Two questions that after searching was unable to find information on:
1- This stove has a "blower" system.  Do you guys find that as a "gimmick" or the real deal? I think it works fantastic.

2- The manufacturer recommended that I attached my magnetic thermometer to the door of the stove and run between 275-475 but I'm not convinced that is the best spot for it.  Thoughts? 

Great job on the site and great information here, thanks to all that have contributed.


----------



## aussiedog3 (Oct 25, 2013)

That looks like a great stove in great condition!
Fan looks fine.  I bet it heats like a beast!


----------



## aussiedog3 (Oct 25, 2013)

275-475 sounds a little cool.  You will find the stoves sweet spot where it likes to cruise.  May wind up being more like 600-700.


----------



## begreen (Oct 26, 2013)

Thanks for the picture.
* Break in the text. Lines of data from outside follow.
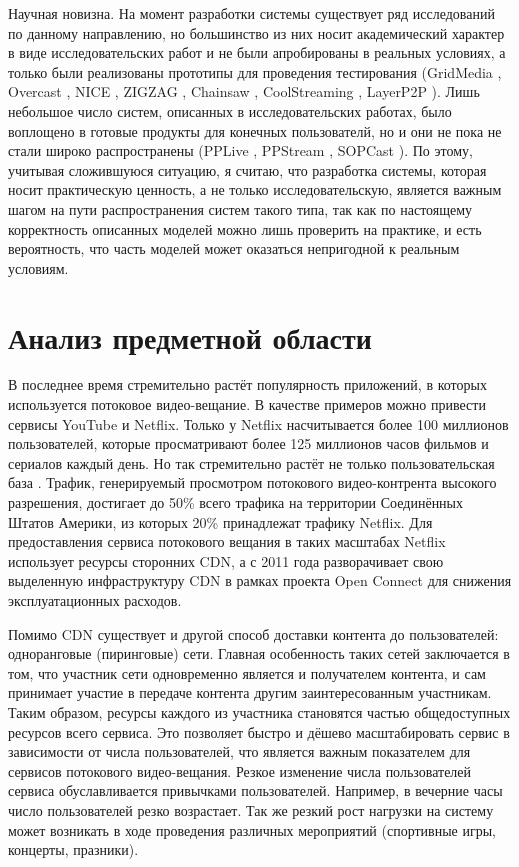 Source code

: 	Научная новизна. На момент разработки системы существует ряд исследований по данному направлению, но
	большинство из них носит академический характер в виде исследовательских работ и не были апробированы в реальных
	условиях, а только были реализованы прототипы для проведения тестирования (GridMedia \cite{4013958}, Overcast
	\cite{1251243}, NICE \cite{633045}, ZIGZAG \cite{2314951}, Chainsaw \cite{2138975}, CoolStreaming \cite{878473483},
	LayerP2P \cite{5208239}). Лишь небольшое число систем, описанных в исследовательских работах, было воплощено в
	готовые продукты для конечных пользователй, но и они не пока не стали широко распространены (PPLive \cite{1403001},
	PPStream \cite{4685232}, SOPCast \cite{4346415}). По этому, учитывая сложившуюся ситуацию, я
	считаю, что разработка системы, которая носит практическую ценность, а не только исследовательскую, является важным
	шагом на пути распространения систем такого типа, так как по настоящему корректность описанных моделей можно лишь
	проверить на практике, и есть вероятность, что часть моделей может оказаться непригодной к реальным условиям.

\section{Анализ предметной области}

	В последнее время стремительно растёт популярность приложений, в которых используется потоковое видео-вещание.
	В качестве примеров можно привести сервисы YouTube и Netflix. Только у Netflix насчитывается более 100 миллионов
	пользователей, которые просматривают более 125 миллионов часов фильмов и сериалов каждый день. Но так стремительно
	растёт не только пользовательская база \cite{4454567}. Трафик, генерируемый просмотром потокового видео-контрента высокого
	разрешения, достигает до 50\% всего трафика на территории Соединённых Штатов Америки, из которых 20\% принадлежат
	трафику Netflix. Для предоставления сервиса потокового вещания в таких масштабах Netflix использует ресурсы
	сторонних CDN, а с 2011 года разворачивает свою выделенную инфраструктуру CDN в рамках проекта Open Connect для
	снижения эксплуатационных расходов.

	Помимо CDN существует и другой способ доставки контента до пользователей: одноранговые (пиринговые) сети.
	Главная особенность таких сетей заключается в том, что участник сети одновременно является и получателем контента,
	и сам принимает участие в передаче контента другим заинтересованным участникам. Таким образом, ресурсы каждого из
	участника становятся частью общедоступных ресурсов всего сервиса. Это позволяет быстро и дёшево масштабировать
	сервис в зависимости от числа пользователей, что является важным показателем для сервисов потокового видео-вещания.
	Резкое изменение числа пользователей сервиса обуславливается привычками пользователей. Например, в вечерние часы
	число пользователей резко возрастает. Так же резкий рост нагрузки на систему может возникать в ходе проведения
	различных мероприятий (спортивные игры, концерты, празники).


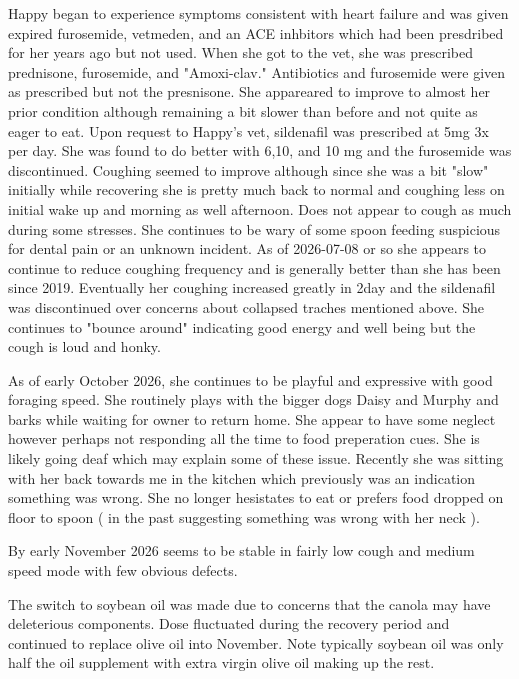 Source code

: Happy began to experience symptoms consistent with
heart failure and was given expired furosemide, vetmeden, and
an ACE inhbitors which had been presdribed for her years
ago but not used. When she got to the vet, she was prescribed
prednisone, furosemide, and "Amoxi-clav." Antibiotics and furosemide
were given as prescribed but not the presnisone. She appareared
to improve to almost her prior condition although remaining a bit
slower than before and not quite as eager to eat. 
Upon request
to Happy's vet, sildenafil was prescribed at 5mg 3x per day.
She was found to do better with 6,10, and 10 mg and the furosemide
was discontinued. 
Coughing seemed to improve although since she was a bit "slow"
initially while recovering she is pretty much back to normal 
and coughing less on initial wake up and morning as well afternoon.
Does not appear to cough as much during some stresses. 
She continues to be wary of some spoon feeding suspicious for dental
pain or an unknown incident. 
As of 2026-07-08 or so she appears to continue to reduce coughing
frequency and is generally better than she has been since 2019. 
Eventually her coughing increased greatly in 2day and the sildenafil
was discontinued over concerns about collapsed traches mentioned
above. She continues to "bounce around" indicating good energy
and well being but the cough is loud and honky. 

As of early October 2026, she continues to be playful and expressive
with good foraging speed. She routinely plays with the bigger dogs
Daisy and Murphy and barks while waiting for owner to return home.
She appear to have some neglect however perhaps not responding
all the time to food preperation cues. She is likely going deaf
which may explain some of these issue. Recently she was sitting 
with her back towards me in the kitchen which previously was
an indication something was wrong. She no longer hesistates to
eat or prefers food dropped on floor to spoon ( in the past 
suggesting something was wrong with her neck ). 

By early November 2026 seems to be stable in fairly low cough 
and medium speed mode with few obvious defects. 

The switch to soybean oil was made due to concerns that the
canola may have deleterious components. Dose fluctuated 
during the recovery period and continued to replace olive oil 
into November. Note typically soybean oil was only half the oil 
supplement with extra virgin olive oil making up the rest. 


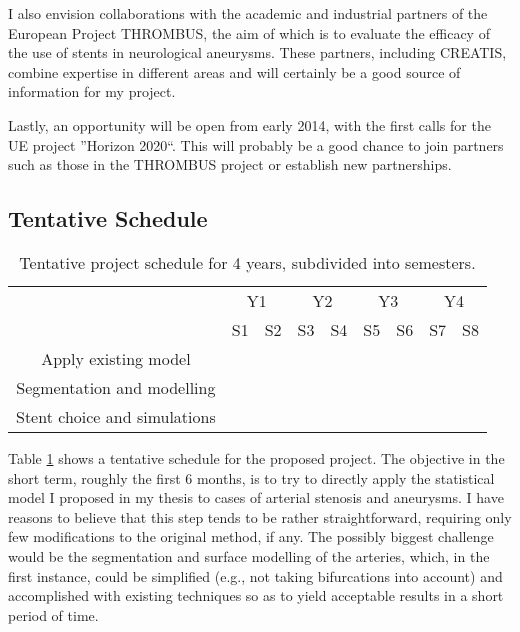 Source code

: \documentclass[a4paper]{article}
\begin{document}
I also envision collaborations with the academic and industrial partners of the European Project THROMBUS, the aim of which is to evaluate the efficacy of the use of stents in neurological aneurysms. These partners, including CREATIS, combine expertise in different areas and will certainly be a good source of information for my project.

Lastly, an opportunity will be open from early 2014, with the first calls for the UE project ''Horizon 2020``. This will probably be a good chance to join partners such as those in the THROMBUS project or establish new partnerships. 

\subsection{Tentative Schedule}

\begin{table}[h]\centering
\begin{tabular}{c|c|c|c|c|c|c|c|c|}
\cline{2-9}
 & \multicolumn{2}{|c|}{Y1} & \multicolumn{2}{|c|}{Y2} & \multicolumn{2}{|c|}{Y3} & \multicolumn{2}{|c|}{Y4} \\ \cline{2-9}
 & S1 & S2 & S3 & S4 & S5 & S6 & S7 & S8  \\ \hline
\multicolumn{1}{|c|}{Apply existing model} & \cellcolor{green} & & & & & & & \\ \hline
\multicolumn{1}{|c|}{Segmentation and modelling} & & \cellcolor{green} & \cellcolor{green} & \cellcolor{green} & & & & \\ \hline
\multicolumn{1}{|c|}{Stent choice and simulations} & & & & & \cellcolor{green} & \cellcolor{green} & \cellcolor{green} & \cellcolor{green} \\ \hline
\end{tabular}
\caption{Tentative project schedule for 4 years, subdivided into semesters.}
\label{tab:schedule}
\end{table}

Table \ref{tab:schedule} shows a tentative schedule for the proposed project. The objective in the short term, roughly the first 6 months, is to try to directly apply the statistical model I proposed in my thesis to cases of arterial stenosis and aneurysms. I have reasons to believe that this step tends to be rather straightforward, requiring only few modifications to the original method, if any. The possibly biggest challenge would be the segmentation and surface modelling of the arteries, which, in the first instance, could be simplified (e.g., not taking bifurcations into account) and accomplished with existing techniques so as to yield acceptable results in a short period of time. 
\end{document}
I haven't seen this stove before.

Where's the hearth? Something should be protecting that nice floor. It needs a hearth extension pad to be kosher.


----------



## webbie (Oct 26, 2013)

http://www.bakerstoves.com/stoves.htm

Looks like they went to mostly coal stove to avoid EPA stuff. 
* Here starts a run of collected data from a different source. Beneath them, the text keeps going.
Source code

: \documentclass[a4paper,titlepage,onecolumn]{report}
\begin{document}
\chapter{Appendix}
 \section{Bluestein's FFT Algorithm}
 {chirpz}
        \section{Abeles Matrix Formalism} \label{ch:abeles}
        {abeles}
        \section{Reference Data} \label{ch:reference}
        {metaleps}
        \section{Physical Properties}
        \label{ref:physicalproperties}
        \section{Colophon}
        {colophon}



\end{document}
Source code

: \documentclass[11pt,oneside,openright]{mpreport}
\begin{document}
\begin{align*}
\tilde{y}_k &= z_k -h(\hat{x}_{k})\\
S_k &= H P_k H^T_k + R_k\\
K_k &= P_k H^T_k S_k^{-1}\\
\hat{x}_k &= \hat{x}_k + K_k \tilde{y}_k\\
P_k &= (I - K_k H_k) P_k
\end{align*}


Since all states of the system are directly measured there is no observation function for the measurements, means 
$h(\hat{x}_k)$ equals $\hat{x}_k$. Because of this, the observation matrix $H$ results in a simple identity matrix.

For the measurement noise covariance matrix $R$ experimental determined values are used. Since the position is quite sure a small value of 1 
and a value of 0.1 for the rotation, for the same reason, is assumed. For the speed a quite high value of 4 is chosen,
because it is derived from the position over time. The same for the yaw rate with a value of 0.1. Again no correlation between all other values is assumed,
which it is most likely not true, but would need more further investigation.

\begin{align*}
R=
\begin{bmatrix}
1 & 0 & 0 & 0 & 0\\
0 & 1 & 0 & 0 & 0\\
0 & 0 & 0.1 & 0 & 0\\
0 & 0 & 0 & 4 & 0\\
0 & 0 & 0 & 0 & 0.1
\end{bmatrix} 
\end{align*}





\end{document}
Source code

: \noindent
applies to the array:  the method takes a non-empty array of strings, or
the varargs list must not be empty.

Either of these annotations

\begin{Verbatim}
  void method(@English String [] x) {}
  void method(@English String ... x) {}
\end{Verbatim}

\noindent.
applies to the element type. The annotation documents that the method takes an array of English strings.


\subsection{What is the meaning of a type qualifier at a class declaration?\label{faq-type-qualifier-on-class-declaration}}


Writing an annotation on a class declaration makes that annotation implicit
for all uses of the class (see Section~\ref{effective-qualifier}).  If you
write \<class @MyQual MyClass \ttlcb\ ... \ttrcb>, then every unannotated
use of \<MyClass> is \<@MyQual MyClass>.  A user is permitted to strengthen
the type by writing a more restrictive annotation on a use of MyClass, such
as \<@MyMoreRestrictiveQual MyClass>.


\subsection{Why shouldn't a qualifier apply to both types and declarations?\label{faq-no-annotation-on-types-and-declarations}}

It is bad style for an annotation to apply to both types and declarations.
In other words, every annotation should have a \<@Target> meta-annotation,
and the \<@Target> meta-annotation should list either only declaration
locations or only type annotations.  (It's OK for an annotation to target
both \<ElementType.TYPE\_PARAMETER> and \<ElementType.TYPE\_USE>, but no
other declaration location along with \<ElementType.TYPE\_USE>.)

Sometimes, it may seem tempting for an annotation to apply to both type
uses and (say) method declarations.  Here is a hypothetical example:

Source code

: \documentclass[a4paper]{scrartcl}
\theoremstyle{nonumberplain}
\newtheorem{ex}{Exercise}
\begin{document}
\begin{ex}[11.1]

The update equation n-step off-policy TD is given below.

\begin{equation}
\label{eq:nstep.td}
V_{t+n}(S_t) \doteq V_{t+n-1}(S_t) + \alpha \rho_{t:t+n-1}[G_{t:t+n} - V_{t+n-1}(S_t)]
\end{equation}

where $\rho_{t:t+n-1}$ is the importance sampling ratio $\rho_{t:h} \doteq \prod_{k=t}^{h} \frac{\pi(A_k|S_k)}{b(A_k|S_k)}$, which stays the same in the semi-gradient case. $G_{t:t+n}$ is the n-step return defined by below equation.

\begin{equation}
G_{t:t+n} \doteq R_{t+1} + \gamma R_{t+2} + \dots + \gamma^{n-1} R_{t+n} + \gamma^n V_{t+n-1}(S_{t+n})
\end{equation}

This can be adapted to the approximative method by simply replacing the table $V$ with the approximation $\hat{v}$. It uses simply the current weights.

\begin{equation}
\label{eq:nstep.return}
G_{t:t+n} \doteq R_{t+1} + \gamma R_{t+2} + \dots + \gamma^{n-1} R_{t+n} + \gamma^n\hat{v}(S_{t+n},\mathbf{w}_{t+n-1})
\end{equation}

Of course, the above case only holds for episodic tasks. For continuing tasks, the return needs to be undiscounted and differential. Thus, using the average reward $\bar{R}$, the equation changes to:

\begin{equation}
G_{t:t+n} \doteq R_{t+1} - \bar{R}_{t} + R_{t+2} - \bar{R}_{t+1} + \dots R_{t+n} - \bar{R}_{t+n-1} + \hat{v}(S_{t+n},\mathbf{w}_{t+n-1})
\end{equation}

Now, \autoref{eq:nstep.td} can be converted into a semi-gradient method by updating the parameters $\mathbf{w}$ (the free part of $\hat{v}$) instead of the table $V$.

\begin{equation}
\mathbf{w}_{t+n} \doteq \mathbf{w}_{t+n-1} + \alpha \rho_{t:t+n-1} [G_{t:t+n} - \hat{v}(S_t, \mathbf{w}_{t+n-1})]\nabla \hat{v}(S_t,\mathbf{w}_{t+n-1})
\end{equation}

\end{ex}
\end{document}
I'll post a wiki page and put this photo in...


----------



## Baker_Falcon (Oct 28, 2013)

begreen said:


> Where's the hearth? Something should be protecting that nice floor. It needs a hearth extension pad to be kosher.



I did purchase a fire retardant hearth rug as recommended by my service tech. 
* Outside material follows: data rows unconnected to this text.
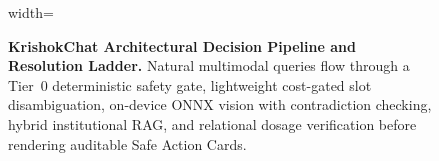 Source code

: \begin{figure}[t]
\begin{adjustbox}{width=\textwidth}
\end{adjustbox}
\caption{\textbf{KrishokChat Architectural Decision Pipeline and Resolution Ladder.} Natural multimodal queries flow through a Tier~0 deterministic safety gate, lightweight cost-gated slot disambiguation, on-device ONNX vision with contradiction checking, hybrid institutional RAG, and relational dosage verification before rendering auditable Safe Action Cards.}
\label{fig:system_architecture}
\end{figure}
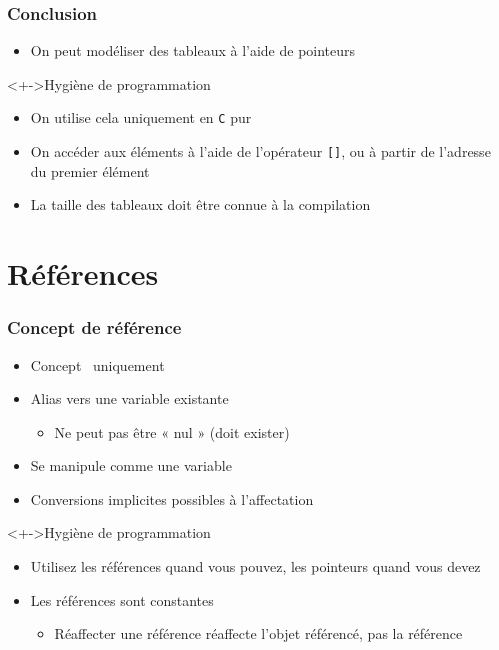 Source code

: \begin{frame}
\frametitle{Conclusion}
\begin{itemize}[<+->]
\item On peut modéliser des tableaux à l'aide de pointeurs
\end{itemize}
\begin{block}<+->{Hygiène de programmation}
	\begin{itemize}[<+->]
	\item On utilise cela uniquement en \texttt{C} pur
	\end{itemize}
\end{block}
\begin{itemize}[<+->]
\item On accéder aux éléments à l'aide de l'opérateur \texttt{[]}, ou à partir de l'adresse du premier élément
\item La taille des tableaux doit être connue à la compilation
\end{itemize}
\end{frame}

\section{Références}

\begin{frame}
\frametitle{Concept de référence}
\begin{itemize}[<+->]
\item Concept \cpp\ uniquement
\item Alias vers une variable existante
	\begin{itemize}
	\item Ne peut pas être « nul » (doit exister)
	\end{itemize}
\item Se manipule comme une variable
\item Conversions implicites possibles à l'affectation
\end{itemize}
\begin{block}<+->{Hygiène de programmation}
	\begin{itemize}[<+->]
	\item Utilisez les références quand vous pouvez, les pointeurs quand vous devez
	\end{itemize}
\end{block}
\begin{itemize}[<+->]
\item Les références sont constantes
	\begin{itemize}
	\item Réaffecter une référence réaffecte l'objet référencé, pas la référence
	\end{itemize}
\end{itemize}
\end{frame}

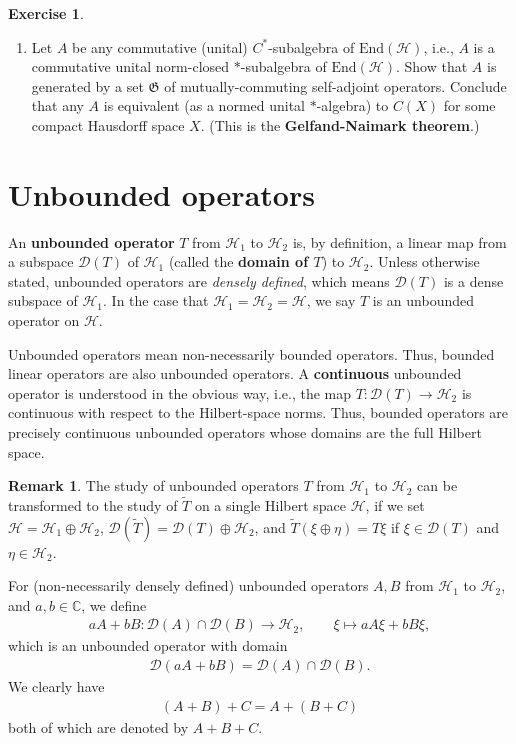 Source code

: \documentclass[12pt,b5paper,notitlepage]{article}
\theoremstyle{definition}
\newtheorem{exe}[df]{Exercise}
\newtheorem{rem}[df]{Remark}
\theoremstyle{plain}
\newcommand{\fk}{\mathfrak}
\newcommand{\mc}{\mathcal}
\newcommand{\wtd}{\widetilde}
\newcommand{\End}{\mathrm{End}} %
\newcommand{\Dom}{\scr D}
\newcommand{\scr}{\mathscr}
\newcommand{\Cbb}{\mathbb C}
\numberwithin{equation}{section}
\begin{document}
\begin{exe}
\begin{enumerate}
\item Let $A$ be any commutative (unital) $C^*$-subalgebra of $\End(\mc H)$, i.e., $A$ is a commutative unital norm-closed $*$-subalgebra of $\End(\mc H)$. Show that $A$ is generated by a set $\fk G$ of  mutually-commuting self-adjoint operators. Conclude that any $A$ is equivalent (as a normed unital $*$-algebra) to $C(X)$ for some compact Hausdorff space $X$. (This is the \textbf{Gelfand-Naimark theorem}.)
\end{enumerate}
\end{exe}














\section{Unbounded operators}




An \textbf{unbounded operator} $T$ from $\mc H_1$ to $\mc H_2$ is, by definition, a linear map from a subspace $\scr D(T)$ of $\mc H_1$ (called the \textbf{domain of $T$}) to $\mc H_2$. Unless otherwise stated, unbounded operators are \textit{densely defined}, which means $\Dom(T)$ is a dense subspace of $\mc H_1$. In the case that $\mc H_1=\mc H_2=\mc H$, we say $T$ is an unbounded operator on $\mc H$. 

Unbounded operators mean non-necessarily bounded operators. Thus, bounded linear operators are also unbounded operators. A \textbf{continuous} unbounded operator is understood in the obvious way, i.e., the map $T:\scr D(T)\rightarrow\mc H_2$ is continuous with respect to the Hilbert-space norms. Thus, bounded operators are precisely continuous unbounded operators whose domains are the full Hilbert space.

\begin{rem}
The study of unbounded operators $T$ from $\mc H_1$ to $\mc H_2$ can be transformed to the study of $\wtd T$ on a single Hilbert space $\mc H$, if we set $\mc H=\mc H_1\oplus\mc H_2$, $\scr D(\wtd T)=\scr D(T)\oplus\mc H_2$, and $\wtd T(\xi\oplus\eta)=T\xi$ if $\xi\in\scr D(T)$ and $\eta\in\mc H_2$.
\end{rem}


For (non-necessarily densely defined) unbounded operators $A,B$ from $\mc H_1$ to $\mc H_2$, and $a,b\in\Cbb$, we define
\begin{gather*}
aA+bB:\scr D(A)\cap\scr D(B)\rightarrow\mc H_2,\qquad \xi\mapsto aA\xi+bB\xi,	
\end{gather*}
which is an unbounded operator with domain
\begin{align*}
\scr D(aA+bB)=\scr D(A)\cap\scr D(B).
\end{align*}
We clearly have
\begin{align*}
(A+B)+C=A+(B+C)
\end{align*}
both of which are denoted by $A+B+C$.
\end{document}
Thanks for adding that to your wiki hopefully someone like me that was searching " what stove do I have " it will be helpful to them.  

So far so good with the burning.  Sucker gets toasty!  Puts my wife to sleep.  Not going to be burning this week with lows only dipping into the mid 40s low 50s.  I have been burning good hot fires keeping the temp around 250-400 on the stove door and with the blower fan going it heats up the whole place nice.  Very little if any smoke coming out the chimney- that is a good thing for me and my neighbors. Little warm in the living room with the stove but hey it beats the oil cartel.  Figured if you get to hot just open the damn outside window.  Looking forward to see how it works out of "shoulder season" and into the dead of winter.  

Any tips for a long burn on this puppy?  After a few hours of burning and the stove at temp, I have been just putting two pieces on (two year seasoned hard wood), opening up the dampers, letting them catch, and then ramping the dampers back.  Burns up pretty quick though in about 3 hours reduced to damn near nothing, perhaps I am just being a little too optimistic. Should i keep both dampers at about even or one open and one closed?  Not sure on that one.  I don't want it to slow down too much and just smolder.


Thanks for the comments.


----------